■ **PROBLEM DESCRIPTION**
Keep to one stretch of the data below, the lines from the one with "Software Engineering Institute, Carnegie" up to and including the one with "Azure Architecture Center.", and return that stretch exactly.

■ **RECORDS FOR THIS EXERCISE**
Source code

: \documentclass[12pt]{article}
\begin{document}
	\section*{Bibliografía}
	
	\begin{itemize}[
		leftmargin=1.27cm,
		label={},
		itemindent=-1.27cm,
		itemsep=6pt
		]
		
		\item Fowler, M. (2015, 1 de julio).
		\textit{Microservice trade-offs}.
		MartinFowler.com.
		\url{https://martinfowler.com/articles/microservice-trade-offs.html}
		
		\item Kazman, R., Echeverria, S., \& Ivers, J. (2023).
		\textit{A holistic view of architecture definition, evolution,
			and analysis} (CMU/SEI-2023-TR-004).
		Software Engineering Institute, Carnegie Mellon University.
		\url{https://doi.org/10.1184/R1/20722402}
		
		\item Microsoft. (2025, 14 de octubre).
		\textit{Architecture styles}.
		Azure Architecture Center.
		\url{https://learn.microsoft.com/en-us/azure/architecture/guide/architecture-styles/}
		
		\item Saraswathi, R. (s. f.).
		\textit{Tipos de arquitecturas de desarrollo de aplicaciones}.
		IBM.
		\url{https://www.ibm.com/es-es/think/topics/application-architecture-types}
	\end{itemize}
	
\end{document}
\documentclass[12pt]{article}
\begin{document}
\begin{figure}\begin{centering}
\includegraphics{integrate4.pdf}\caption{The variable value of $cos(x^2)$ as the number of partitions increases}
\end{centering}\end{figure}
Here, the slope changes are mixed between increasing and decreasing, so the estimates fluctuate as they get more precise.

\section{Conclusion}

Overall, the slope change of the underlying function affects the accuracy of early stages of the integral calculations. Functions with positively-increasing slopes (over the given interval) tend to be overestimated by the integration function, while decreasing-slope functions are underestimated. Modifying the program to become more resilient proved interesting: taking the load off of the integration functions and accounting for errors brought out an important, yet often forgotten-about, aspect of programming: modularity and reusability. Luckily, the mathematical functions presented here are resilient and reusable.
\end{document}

■ **TASK RESPONSE**
		Software Engineering Institute, Carnegie Mellon University.
		\url{https://doi.org/10.1184/R1/20722402}
		
		\item Microsoft. (2025, 14 de octubre).
		\textit{Architecture styles}.
		Azure Architecture Center.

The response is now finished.